Start of Block
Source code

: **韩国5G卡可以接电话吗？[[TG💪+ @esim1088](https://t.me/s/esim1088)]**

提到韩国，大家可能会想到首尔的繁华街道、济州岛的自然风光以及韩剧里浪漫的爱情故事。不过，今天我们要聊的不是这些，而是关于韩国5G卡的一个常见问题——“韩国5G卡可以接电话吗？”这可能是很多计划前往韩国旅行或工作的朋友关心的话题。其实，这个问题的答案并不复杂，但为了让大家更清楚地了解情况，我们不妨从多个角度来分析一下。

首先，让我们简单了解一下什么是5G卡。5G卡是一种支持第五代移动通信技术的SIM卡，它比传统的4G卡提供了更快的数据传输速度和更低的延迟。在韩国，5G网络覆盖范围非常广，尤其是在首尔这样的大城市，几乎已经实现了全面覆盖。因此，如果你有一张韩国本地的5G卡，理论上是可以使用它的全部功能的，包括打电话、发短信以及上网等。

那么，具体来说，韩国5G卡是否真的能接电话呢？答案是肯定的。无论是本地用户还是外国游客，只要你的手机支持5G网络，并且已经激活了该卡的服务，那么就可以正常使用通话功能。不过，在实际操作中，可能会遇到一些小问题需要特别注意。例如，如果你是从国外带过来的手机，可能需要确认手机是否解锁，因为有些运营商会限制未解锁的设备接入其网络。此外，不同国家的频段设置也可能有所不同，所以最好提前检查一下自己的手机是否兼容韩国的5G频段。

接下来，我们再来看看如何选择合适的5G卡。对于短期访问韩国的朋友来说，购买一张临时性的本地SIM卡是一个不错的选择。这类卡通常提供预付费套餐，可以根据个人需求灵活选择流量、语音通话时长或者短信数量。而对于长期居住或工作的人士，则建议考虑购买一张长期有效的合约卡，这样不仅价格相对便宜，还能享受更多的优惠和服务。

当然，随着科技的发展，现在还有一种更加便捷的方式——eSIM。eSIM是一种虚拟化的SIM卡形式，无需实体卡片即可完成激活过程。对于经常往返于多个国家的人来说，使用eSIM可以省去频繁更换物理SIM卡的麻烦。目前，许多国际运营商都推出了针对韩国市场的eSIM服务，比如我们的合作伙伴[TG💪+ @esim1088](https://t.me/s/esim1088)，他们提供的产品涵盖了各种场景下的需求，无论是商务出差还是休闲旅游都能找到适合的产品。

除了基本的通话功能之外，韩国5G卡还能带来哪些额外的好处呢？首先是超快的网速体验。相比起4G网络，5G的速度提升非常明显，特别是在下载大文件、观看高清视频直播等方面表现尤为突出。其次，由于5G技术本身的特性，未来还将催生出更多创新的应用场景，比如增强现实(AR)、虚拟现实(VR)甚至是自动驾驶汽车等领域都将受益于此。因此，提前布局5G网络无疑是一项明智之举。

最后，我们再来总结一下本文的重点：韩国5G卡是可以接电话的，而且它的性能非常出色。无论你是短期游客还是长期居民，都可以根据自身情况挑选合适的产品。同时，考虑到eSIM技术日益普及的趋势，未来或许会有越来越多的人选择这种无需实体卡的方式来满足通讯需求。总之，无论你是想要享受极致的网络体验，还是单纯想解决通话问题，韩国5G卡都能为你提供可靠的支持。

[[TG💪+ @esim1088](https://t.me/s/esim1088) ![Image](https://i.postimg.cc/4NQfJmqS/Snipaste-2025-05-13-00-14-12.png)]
End of Block
*Problem description*: Exactly and only the lines from the line containing "最后，我们再来总结一下本文的" through the final line of the records above must be returned.

*Solution below*:
最后，我们再来总结一下本文的重点：韩国5G卡是可以接电话的，而且它的性能非常出色。无论你是短期游客还是长期居民，都可以根据自身情况挑选合适的产品。同时，考虑到eSIM技术日益普及的趋势，未来或许会有越来越多的人选择这种无需实体卡的方式来满足通讯需求。总之，无论你是想要享受极致的网络体验，还是单纯想解决通话问题，韩国5G卡都能为你提供可靠的支持。

[[TG💪+ @esim1088](https://t.me/s/esim1088) ![Image](https://i.postimg.cc/4NQfJmqS/Snipaste-2025-05-13-00-14-12.png)]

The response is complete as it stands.